Entries taken from a collection:

☆ ☆ ☆

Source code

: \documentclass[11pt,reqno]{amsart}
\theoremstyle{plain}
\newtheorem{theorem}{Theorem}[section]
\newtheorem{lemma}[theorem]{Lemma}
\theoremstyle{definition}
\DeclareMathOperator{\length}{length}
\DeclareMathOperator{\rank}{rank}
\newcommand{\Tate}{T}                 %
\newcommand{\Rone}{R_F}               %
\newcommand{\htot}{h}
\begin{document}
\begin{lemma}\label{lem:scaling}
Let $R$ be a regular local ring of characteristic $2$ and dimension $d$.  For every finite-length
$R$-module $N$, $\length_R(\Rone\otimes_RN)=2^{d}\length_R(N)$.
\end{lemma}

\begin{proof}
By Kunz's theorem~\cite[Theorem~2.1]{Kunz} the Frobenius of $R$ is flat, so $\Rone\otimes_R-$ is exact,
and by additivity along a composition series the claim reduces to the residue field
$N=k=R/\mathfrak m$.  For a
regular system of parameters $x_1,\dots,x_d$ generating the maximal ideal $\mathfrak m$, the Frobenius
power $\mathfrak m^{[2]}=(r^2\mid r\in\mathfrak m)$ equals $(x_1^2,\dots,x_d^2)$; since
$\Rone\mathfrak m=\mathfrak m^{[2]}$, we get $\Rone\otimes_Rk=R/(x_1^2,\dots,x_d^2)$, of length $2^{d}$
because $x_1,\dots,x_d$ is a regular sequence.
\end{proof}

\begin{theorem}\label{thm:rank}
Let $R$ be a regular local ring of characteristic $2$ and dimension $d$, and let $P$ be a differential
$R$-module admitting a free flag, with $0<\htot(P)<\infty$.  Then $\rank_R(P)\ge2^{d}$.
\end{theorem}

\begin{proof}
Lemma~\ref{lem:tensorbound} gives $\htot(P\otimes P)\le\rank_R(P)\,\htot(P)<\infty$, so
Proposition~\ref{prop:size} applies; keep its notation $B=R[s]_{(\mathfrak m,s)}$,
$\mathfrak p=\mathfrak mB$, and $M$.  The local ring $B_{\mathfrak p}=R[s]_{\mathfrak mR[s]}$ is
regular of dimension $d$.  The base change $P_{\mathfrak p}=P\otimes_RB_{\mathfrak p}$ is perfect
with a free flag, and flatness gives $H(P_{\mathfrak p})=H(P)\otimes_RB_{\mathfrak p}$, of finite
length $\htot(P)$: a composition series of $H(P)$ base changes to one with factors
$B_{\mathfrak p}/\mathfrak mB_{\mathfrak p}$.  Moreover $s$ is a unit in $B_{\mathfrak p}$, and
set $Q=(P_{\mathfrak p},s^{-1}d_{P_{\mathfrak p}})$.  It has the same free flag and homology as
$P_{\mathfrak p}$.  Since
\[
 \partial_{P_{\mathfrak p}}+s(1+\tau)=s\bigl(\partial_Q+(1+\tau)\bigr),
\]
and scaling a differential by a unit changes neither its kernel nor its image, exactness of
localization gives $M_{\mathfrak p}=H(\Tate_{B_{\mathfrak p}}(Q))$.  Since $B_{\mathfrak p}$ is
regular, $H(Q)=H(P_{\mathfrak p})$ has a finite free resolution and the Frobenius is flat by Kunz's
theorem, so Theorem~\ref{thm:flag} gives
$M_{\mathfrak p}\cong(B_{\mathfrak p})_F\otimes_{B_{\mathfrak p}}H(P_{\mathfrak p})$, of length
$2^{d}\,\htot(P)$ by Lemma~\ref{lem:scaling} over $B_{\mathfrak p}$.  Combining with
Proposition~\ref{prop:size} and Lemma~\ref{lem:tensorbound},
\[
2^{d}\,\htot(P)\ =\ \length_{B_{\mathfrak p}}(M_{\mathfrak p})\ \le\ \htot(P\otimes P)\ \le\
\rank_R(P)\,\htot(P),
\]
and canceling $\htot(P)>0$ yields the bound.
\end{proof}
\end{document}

☆ ☆ ☆

• EXERCISE OBJECTIVE
Nothing but the lines from the one containing "admitting a free" through the last line of the data above should be set down, word for word.

• EXERCISE SOLUTION
$R$-module admitting a free flag, with $0<\htot(P)<\infty$.  Then $\rank_R(P)\ge2^{d}$.
\end{theorem}

\begin{proof}
Lemma~\ref{lem:tensorbound} gives $\htot(P\otimes P)\le\rank_R(P)\,\htot(P)<\infty$, so
Proposition~\ref{prop:size} applies; keep its notation $B=R[s]_{(\mathfrak m,s)}$,
$\mathfrak p=\mathfrak mB$, and $M$.  The local ring $B_{\mathfrak p}=R[s]_{\mathfrak mR[s]}$ is
regular of dimension $d$.  The base change $P_{\mathfrak p}=P\otimes_RB_{\mathfrak p}$ is perfect
with a free flag, and flatness gives $H(P_{\mathfrak p})=H(P)\otimes_RB_{\mathfrak p}$, of finite
length $\htot(P)$: a composition series of $H(P)$ base changes to one with factors
$B_{\mathfrak p}/\mathfrak mB_{\mathfrak p}$.  Moreover $s$ is a unit in $B_{\mathfrak p}$, and
set $Q=(P_{\mathfrak p},s^{-1}d_{P_{\mathfrak p}})$.  It has the same free flag and homology as
$P_{\mathfrak p}$.  Since
\[
 \partial_{P_{\mathfrak p}}+s(1+\tau)=s\bigl(\partial_Q+(1+\tau)\bigr),
\]
and scaling a differential by a unit changes neither its kernel nor its image, exactness of
localization gives $M_{\mathfrak p}=H(\Tate_{B_{\mathfrak p}}(Q))$.  Since $B_{\mathfrak p}$ is
regular, $H(Q)=H(P_{\mathfrak p})$ has a finite free resolution and the Frobenius is flat by Kunz's
theorem, so Theorem~\ref{thm:flag} gives
$M_{\mathfrak p}\cong(B_{\mathfrak p})_F\otimes_{B_{\mathfrak p}}H(P_{\mathfrak p})$, of length
$2^{d}\,\htot(P)$ by Lemma~\ref{lem:scaling} over $B_{\mathfrak p}$.  Combining with
Proposition~\ref{prop:size} and Lemma~\ref{lem:tensorbound},
\[
2^{d}\,\htot(P)\ =\ \length_{B_{\mathfrak p}}(M_{\mathfrak p})\ \le\ \htot(P\otimes P)\ \le\
\rank_R(P)\,\htot(P),
\]
and canceling $\htot(P)>0$ yields the bound.
\end{proof}
\end{document}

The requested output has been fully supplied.